### ASSIGNMENT
In this exercise, retype exactly and only the lines from the top of the entries below through the line that holds "Utilization (after failure)*", omitting pictures.
*** RECORDS TO USE ***
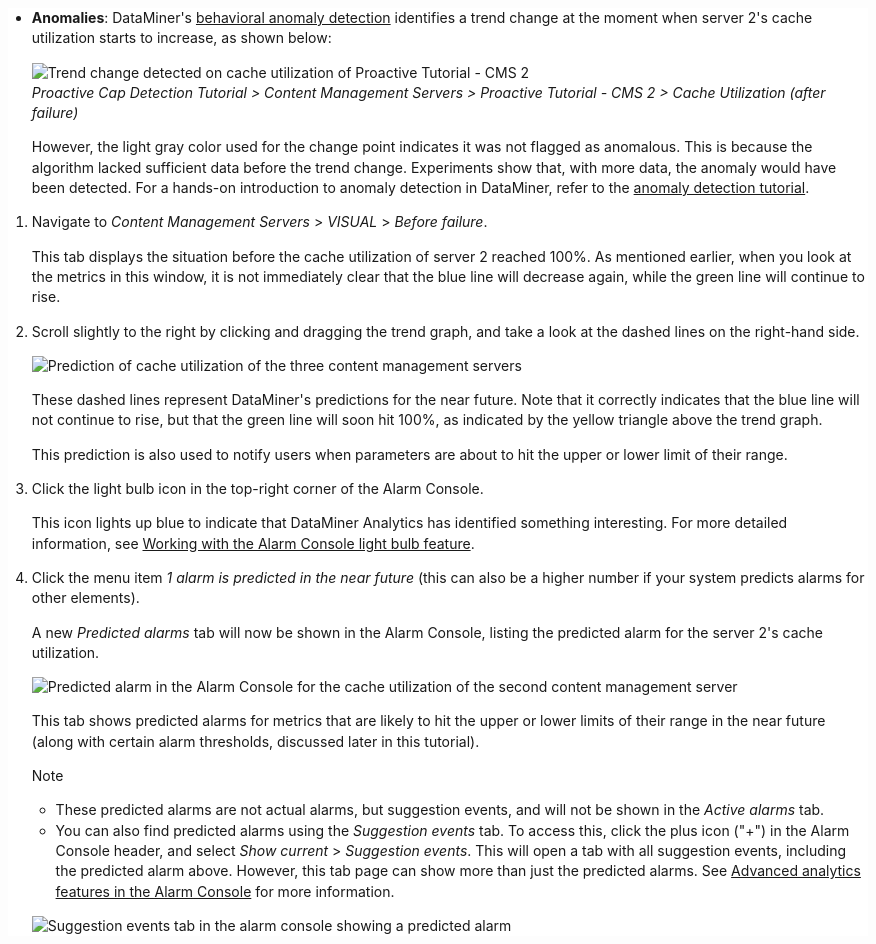    - **Anomalies**: DataMiner's [behavioral anomaly detection](xref:Working_with_behavioral_anomaly_detection) identifies a trend change at the moment when server 2's cache utilization starts to increase, as shown below:

     ![Trend change detected on cache utilization of Proactive Tutorial - CMS 2](~/user-guide/images/Proactive_Cap_Detection_Tutorial_CMS_Server2_TrendChange.png)<br>*Proactive Cap Detection Tutorial > Content Management Servers > Proactive Tutorial - CMS 2 > Cache Utilization (after failure)*

     However, the light gray color used for the change point indicates it was not flagged as anomalous. This is because the algorithm lacked sufficient data before the trend change. Experiments show that, with more data, the anomaly would have been detected. For a hands-on introduction to anomaly detection in DataMiner, refer to the [anomaly detection tutorial](xref:Anomaly_Tutorial).

1. Navigate to *Content Management Servers* > *VISUAL* > *Before failure*.

   This tab displays the situation before the cache utilization of server 2 reached 100%. As mentioned earlier, when you look at the metrics in this window, it is not immediately clear that the blue line will decrease again, while the green line will continue to rise.

1. Scroll slightly to the right by clicking and dragging the trend graph, and take a look at the dashed lines on the right-hand side.

   ![Prediction of cache utilization of the three content management servers](~/user-guide/images/Proactive_Cap_Detection_Tutorial_CMS_Before_Failure_Prediction.png)

   These dashed lines represent DataMiner's predictions for the near future. Note that it correctly indicates that the blue line will not continue to rise, but that the green line will soon hit 100%, as indicated by the yellow triangle above the trend graph.

   This prediction is also used to notify users when parameters are about to hit the upper or lower limit of their range.

1. Click the light bulb icon in the top-right corner of the Alarm Console.

   This icon lights up blue to indicate that DataMiner Analytics has identified something interesting. For more detailed information, see [Working with the Alarm Console light bulb feature](xref:Light_Bulb_Feature).

1. Click the menu item *1 alarm is predicted in the near future* (this can also be a higher number if your system predicts alarms for other elements).

   A new *Predicted alarms* tab will now be shown in the Alarm Console, listing the predicted alarm for the server 2's cache utilization.

   ![Predicted alarm in the Alarm Console for the cache utilization of the second content management server](~/user-guide/images/Proactive_Cap_Detection_Tutorial_CMS_AlarmConsoleLightBulb.gif)

   This tab shows predicted alarms for metrics that are likely to hit the upper or lower limits of their range in the near future (along with certain alarm thresholds, discussed later in this tutorial).

   > [!NOTE]
   >
   > - These predicted alarms are not actual alarms, but suggestion events, and will not be shown in the *Active alarms* tab.
   > - You can also find predicted alarms using the *Suggestion events* tab. To access this, click the plus icon ("+") in the Alarm Console header, and select *Show current* > *Suggestion events*. This will open a tab with all suggestion events, including the predicted alarm above. However, this tab page can show more than just the predicted alarms. See [Advanced analytics features in the Alarm Console](xref:Advanced_analytics_features_in_the_Alarm_Console) for more information.
   >
   >
   > ![Suggestion events tab in the alarm console showing a predicted alarm](~/user-guide/images/Proactive_Cap_Detection_Tutorial_CMS_AlarmConsoleSuggestionEvents.gif)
*** End of RECORDS TO USE ***
### EXERCISE OUTPUT
    - **Anomalies**: DataMiner's [behavioral anomaly detection](xref:Working_with_behavioral_anomaly_detection) identifies a trend change at the moment when server 2's cache utilization starts to increase, as shown below:

     ![Trend change detected on cache utilization of Proactive Tutorial - CMS 2](~/user-guide/images/Proactive_Cap_Detection_Tutorial_CMS_Server2_TrendChange.png)<br>*Proactive Cap Detection Tutorial > Content Management Servers > Proactive Tutorial - CMS 2 > Cache Utilization (after failure)*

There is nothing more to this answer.